We’re off on another adventure. Five days in Mexico City, gasping for air in smog and the altitude, visiting Max and Barbara, Gail’s friends from high school and college.
Leaving from terminal 2 in SFO, fully remodeled and brand spanking new, it’s a beautiful piece of public architecture with lots of fancy stores to buy things you don’t need and can’t carry to somewhere you most likely don’t want to go (if you’re a business traveler) at prices that would make Donald Trump flinch.
But today’s screed is about the TSA. So what else is new, Chris is traveling and snarking about the government security theater.
Remember a year or so ago, all the foofaraw about the new x-ray scanners? Supposed to make our lives so much safer and easier at the mere cost of our privacy, dignity, civil rights and possibly just a touch of cancer?
Well, here in the brand spanking new terminal, all I see are the old fashioned metal detectors.
Now we know that no bureaucrat ever admits to being wrong, so I can’t say I’m completely surprised. But what happened to the machinery? Didn’t we spend a billion or three on the new, improved equipment? Is it all in storage? Or were there only really 3 of them and the rest was just a scam?
I’m not complaining about using the older metal detectors, they work fine since they aren’t really doing anything in the first place and they’re easier and less likely to cause cancer than the new ones. Just wondering where everything went.

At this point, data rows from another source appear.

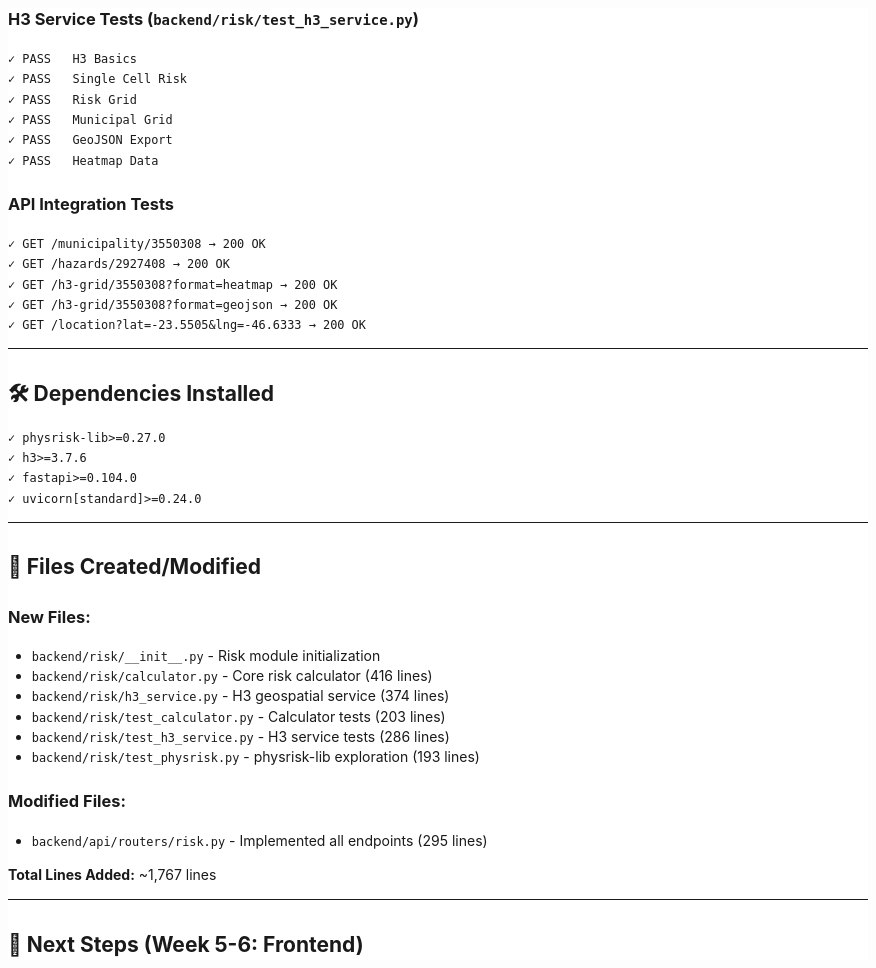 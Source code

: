 ### **H3 Service Tests** (`backend/risk/test_h3_service.py`)
```
✓ PASS   H3 Basics
✓ PASS   Single Cell Risk
✓ PASS   Risk Grid
✓ PASS   Municipal Grid
✓ PASS   GeoJSON Export
✓ PASS   Heatmap Data
```

### **API Integration Tests**
```
✓ GET /municipality/3550308 → 200 OK
✓ GET /hazards/2927408 → 200 OK
✓ GET /h3-grid/3550308?format=heatmap → 200 OK
✓ GET /h3-grid/3550308?format=geojson → 200 OK
✓ GET /location?lat=-23.5505&lng=-46.6333 → 200 OK
```

---

## 🛠 Dependencies Installed

```
✓ physrisk-lib>=0.27.0
✓ h3>=3.7.6
✓ fastapi>=0.104.0
✓ uvicorn[standard]>=0.24.0
```

---

## 📁 Files Created/Modified

### **New Files:**
- `backend/risk/__init__.py` - Risk module initialization
- `backend/risk/calculator.py` - Core risk calculator (416 lines)
- `backend/risk/h3_service.py` - H3 geospatial service (374 lines)
- `backend/risk/test_calculator.py` - Calculator tests (203 lines)
- `backend/risk/test_h3_service.py` - H3 service tests (286 lines)
- `backend/risk/test_physrisk.py` - physrisk-lib exploration (193 lines)

### **Modified Files:**
- `backend/api/routers/risk.py` - Implemented all endpoints (295 lines)

**Total Lines Added:** ~1,767 lines

---

## 🚀 Next Steps (Week 5-6: Frontend)
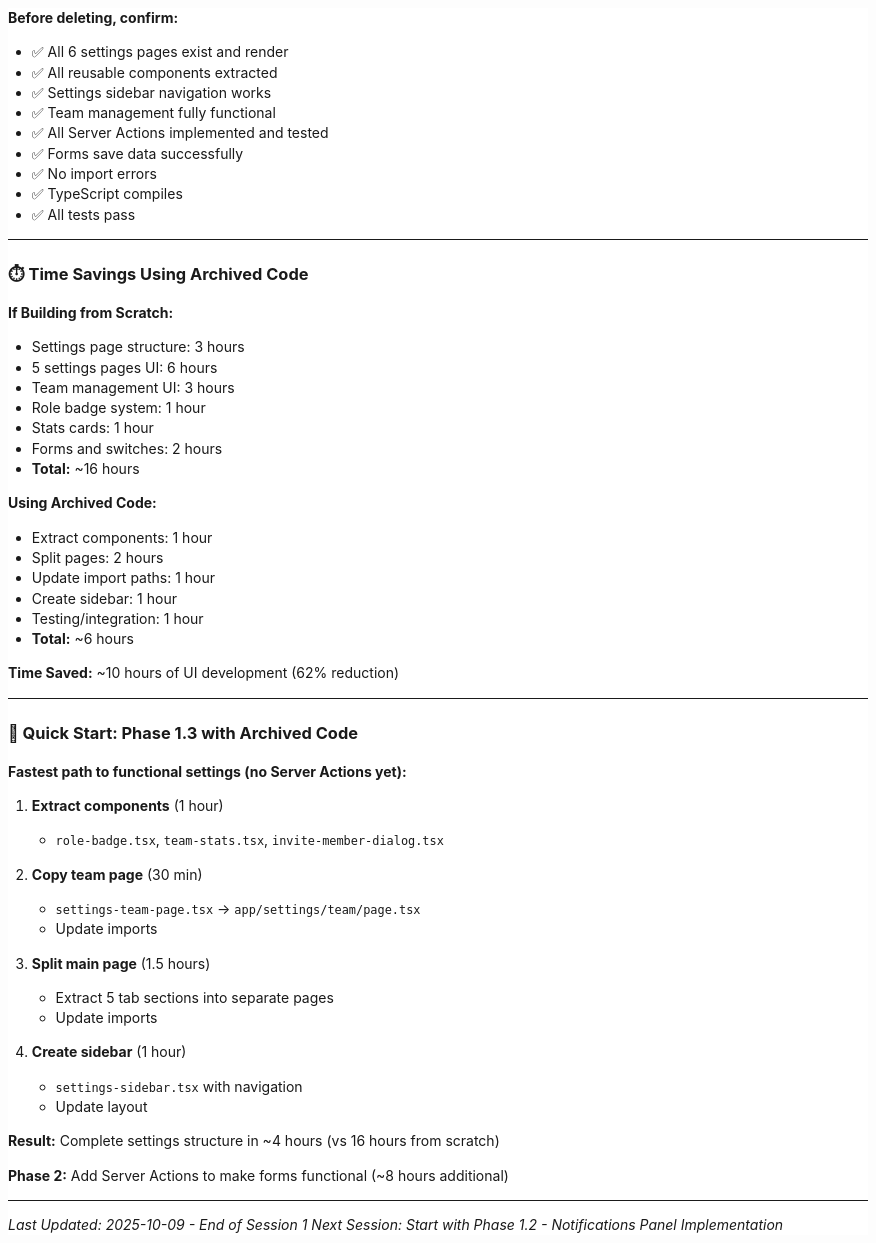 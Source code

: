 **Before deleting, confirm:**
- ✅ All 6 settings pages exist and render
- ✅ All reusable components extracted
- ✅ Settings sidebar navigation works
- ✅ Team management fully functional
- ✅ All Server Actions implemented and tested
- ✅ Forms save data successfully
- ✅ No import errors
- ✅ TypeScript compiles
- ✅ All tests pass

---

### ⏱️ Time Savings Using Archived Code

**If Building from Scratch:**
- Settings page structure: 3 hours
- 5 settings pages UI: 6 hours
- Team management UI: 3 hours
- Role badge system: 1 hour
- Stats cards: 1 hour
- Forms and switches: 2 hours
- **Total:** ~16 hours

**Using Archived Code:**
- Extract components: 1 hour
- Split pages: 2 hours
- Update import paths: 1 hour
- Create sidebar: 1 hour
- Testing/integration: 1 hour
- **Total:** ~6 hours

**Time Saved:** ~10 hours of UI development (62% reduction)

---

### 🎯 Quick Start: Phase 1.3 with Archived Code

**Fastest path to functional settings (no Server Actions yet):**

1. **Extract components** (1 hour)
   - `role-badge.tsx`, `team-stats.tsx`, `invite-member-dialog.tsx`

2. **Copy team page** (30 min)
   - `settings-team-page.tsx` → `app/settings/team/page.tsx`
   - Update imports

3. **Split main page** (1.5 hours)
   - Extract 5 tab sections into separate pages
   - Update imports

4. **Create sidebar** (1 hour)
   - `settings-sidebar.tsx` with navigation
   - Update layout

**Result:** Complete settings structure in ~4 hours (vs 16 hours from scratch)

**Phase 2:** Add Server Actions to make forms functional (~8 hours additional)

---

*Last Updated: 2025-10-09 - End of Session 1*
*Next Session: Start with Phase 1.2 - Notifications Panel Implementation* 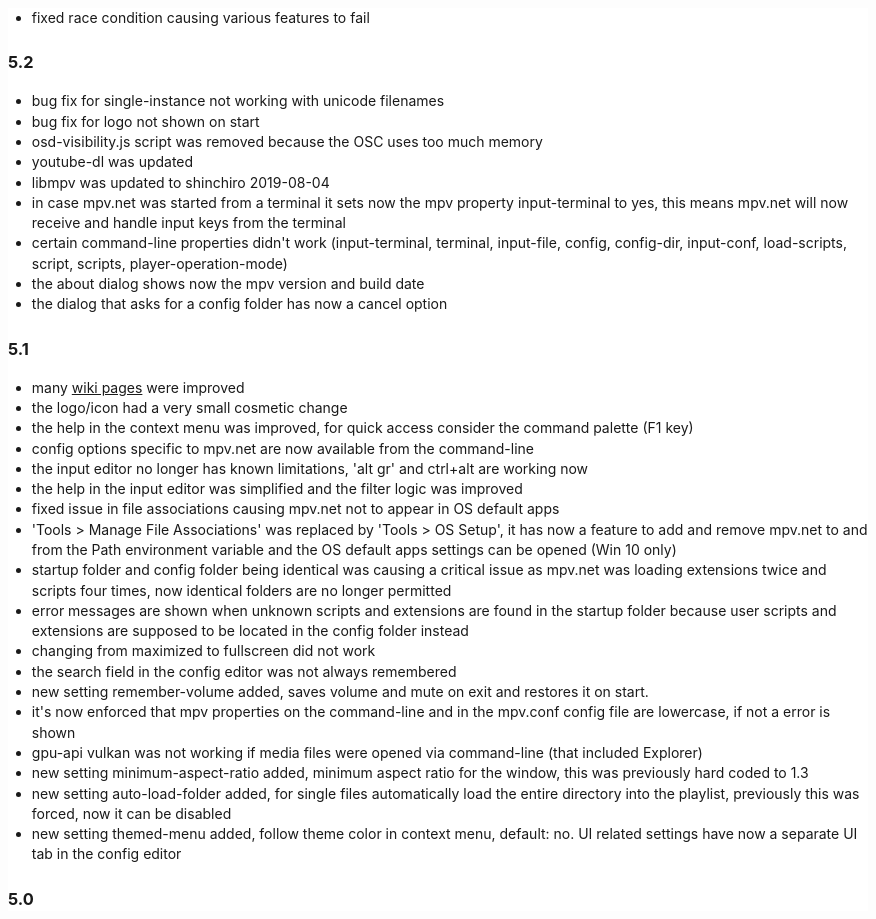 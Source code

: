 - fixed race condition causing various features to fail

### 5.2

- bug fix for single-instance not working with unicode filenames
- bug fix for logo not shown on start
- osd-visibility.js script was removed because the OSC uses too much memory
- youtube-dl was updated
- libmpv was updated to shinchiro 2019-08-04
- in case mpv.net was started from a terminal it sets now the mpv property input-terminal to yes,
  this means mpv.net will now receive and handle input keys from the terminal
- certain command-line properties didn't work (input-terminal, terminal, input-file,
  config, config-dir, input-conf, load-scripts, script, scripts, player-operation-mode)
- the about dialog shows now the mpv version and build date
- the dialog that asks for a config folder has now a cancel option

### 5.1

- many [wiki pages](https://github.com/stax76/mpv.net/wiki) were improved
- the logo/icon had a very small cosmetic change
- the help in the context menu was improved,
  for quick access consider the command palette (F1 key)
- config options specific to mpv.net are now available from the command-line
- the input editor no longer has known limitations, 'alt gr' and ctrl+alt are working now
- the help in the input editor was simplified and the filter logic was improved
- fixed issue in file associations causing mpv.net not to appear in OS default apps
- 'Tools > Manage File Associations' was replaced by 'Tools > OS Setup',
  it has now a feature to add and remove mpv.net to and from the Path
  environment variable and the OS default apps settings can be opened (Win 10 only)
- startup folder and config folder being identical was causing a critical issue
  as mpv.net was loading extensions twice and scripts four times, now identical
  folders are no longer permitted
- error messages are shown when unknown scripts and extensions are found in the startup folder
  because user scripts and extensions are supposed to be located in the config folder instead
- changing from maximized to fullscreen did not work
- the search field in the config editor was not always remembered
- new setting remember-volume added, saves volume and mute on exit
  and restores it on start.
- it's now enforced that mpv properties on the command-line and in
  the mpv.conf config file are lowercase, if not a error is shown
- gpu-api vulkan was not working if media files were opened via
  command-line (that included Explorer)
- new setting minimum-aspect-ratio added, minimum aspect ratio for the window,
  this was previously hard coded to 1.3
- new setting auto-load-folder added, for single files automatically load
  the entire directory into the playlist, previously this was forced,
  now it can be disabled
- new setting themed-menu added, follow theme color in context menu,
  default: no. UI related settings have now a separate UI tab in the config editor

### 5.0
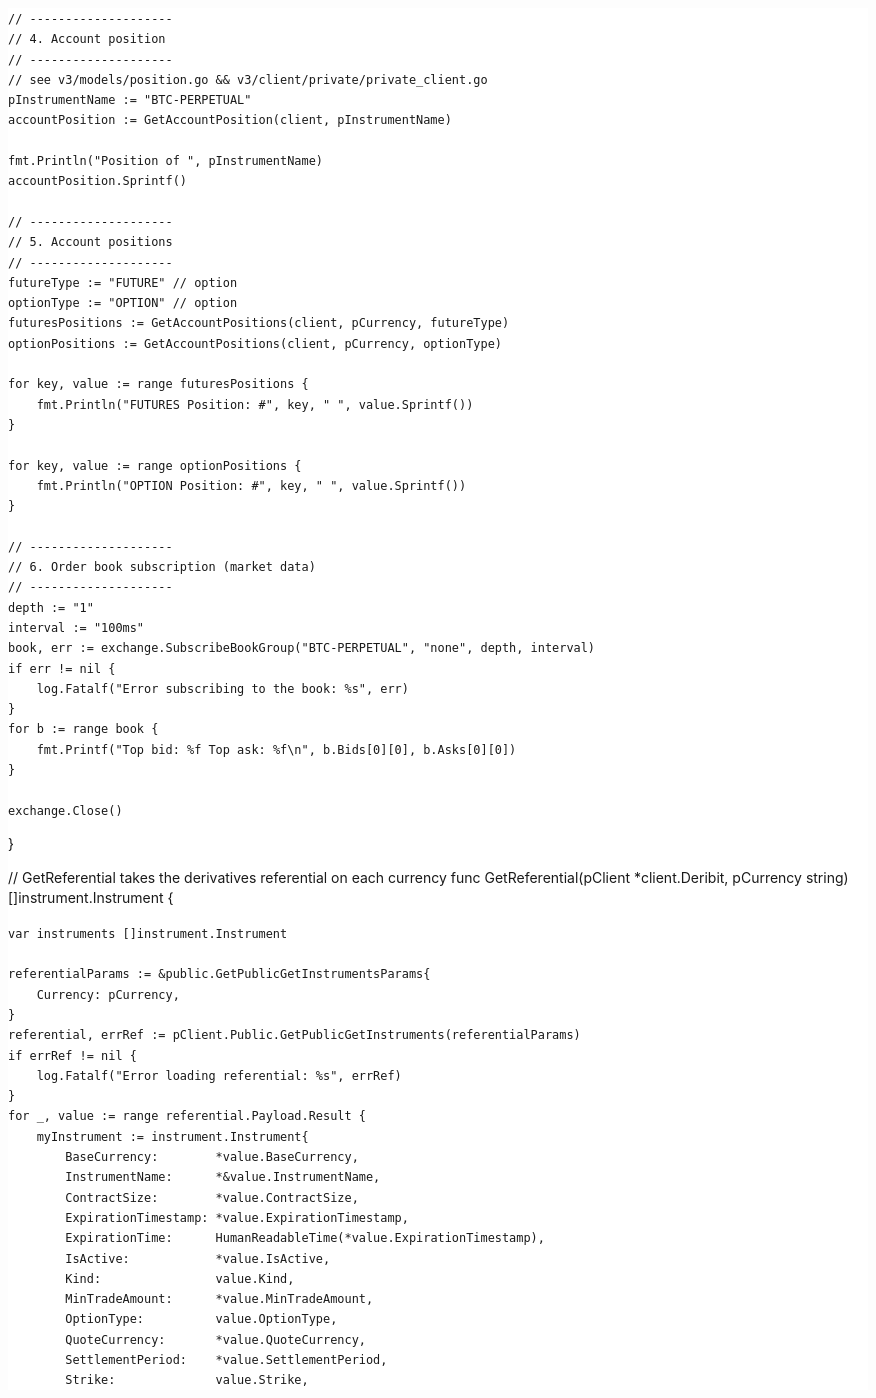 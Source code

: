 	// --------------------
	// 4. Account position
	// --------------------
	// see v3/models/position.go && v3/client/private/private_client.go
	pInstrumentName := "BTC-PERPETUAL"
	accountPosition := GetAccountPosition(client, pInstrumentName)

	fmt.Println("Position of ", pInstrumentName)
	accountPosition.Sprintf()

	// --------------------
	// 5. Account positions
	// --------------------
	futureType := "FUTURE" // option
	optionType := "OPTION" // option
	futuresPositions := GetAccountPositions(client, pCurrency, futureType)
	optionPositions := GetAccountPositions(client, pCurrency, optionType)

	for key, value := range futuresPositions {
		fmt.Println("FUTURES Position: #", key, " ", value.Sprintf())
	}

	for key, value := range optionPositions {
		fmt.Println("OPTION Position: #", key, " ", value.Sprintf())
	}

	// --------------------
	// 6. Order book subscription (market data)
	// --------------------
	depth := "1"
	interval := "100ms"
	book, err := exchange.SubscribeBookGroup("BTC-PERPETUAL", "none", depth, interval)
	if err != nil {
		log.Fatalf("Error subscribing to the book: %s", err)
	}
	for b := range book {
		fmt.Printf("Top bid: %f Top ask: %f\n", b.Bids[0][0], b.Asks[0][0])
	}

	exchange.Close()
}

// GetReferential takes the derivatives referential on each currency
func GetReferential(pClient *client.Deribit, pCurrency string) []instrument.Instrument {

	var instruments []instrument.Instrument

	referentialParams := &public.GetPublicGetInstrumentsParams{
		Currency: pCurrency,
	}
	referential, errRef := pClient.Public.GetPublicGetInstruments(referentialParams)
	if errRef != nil {
		log.Fatalf("Error loading referential: %s", errRef)
	}
	for _, value := range referential.Payload.Result {
		myInstrument := instrument.Instrument{
			BaseCurrency:        *value.BaseCurrency,
			InstrumentName:      *&value.InstrumentName,
			ContractSize:        *value.ContractSize,
			ExpirationTimestamp: *value.ExpirationTimestamp,
			ExpirationTime:      HumanReadableTime(*value.ExpirationTimestamp),
			IsActive:            *value.IsActive,
			Kind:                value.Kind,
			MinTradeAmount:      *value.MinTradeAmount,
			OptionType:          value.OptionType,
			QuoteCurrency:       *value.QuoteCurrency,
			SettlementPeriod:    *value.SettlementPeriod,
			Strike:              value.Strike,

Naturally, there is always a new stupidity to encounter: there is now a little spring loaded gate just before you get to the TSA droid who looks at your boarding pass and ID and makes cryptic marks on everything. It’s main purpose seems to be to spring back and slap the next person in line.
I feel safer already.
Passenger throughput with the WTMD is a lot higher than either of the Nude-O-Scopes (backscatter and millimeter wave). Both of the NoS have high false alarm rates, requiring manual re-screening (aka pat-downs). Both Germany and Italy have withdrawn deployment of the NoS machines as being unreliable.
Of course, someone made a lot of money selling these machines to the TSA. And can you remember the “puffer” machines that never worked in the real world and were consigned to the scrap heap? It’s still unknown how many millions were blown (pun intended) on that piece of folly.
The scanners are in Oakland at the Southwest Terminal and EVERYBODY has to use them
@Trisha – while there are TSA screeners that will allege that everybody needs to use the new scanners that is NOT TRUE. Two magic words get you out of the scanners and to a manual pat-down. I don’t think the choices are good, but you can always say “OPT OUT.” No one can make you go through the scanners.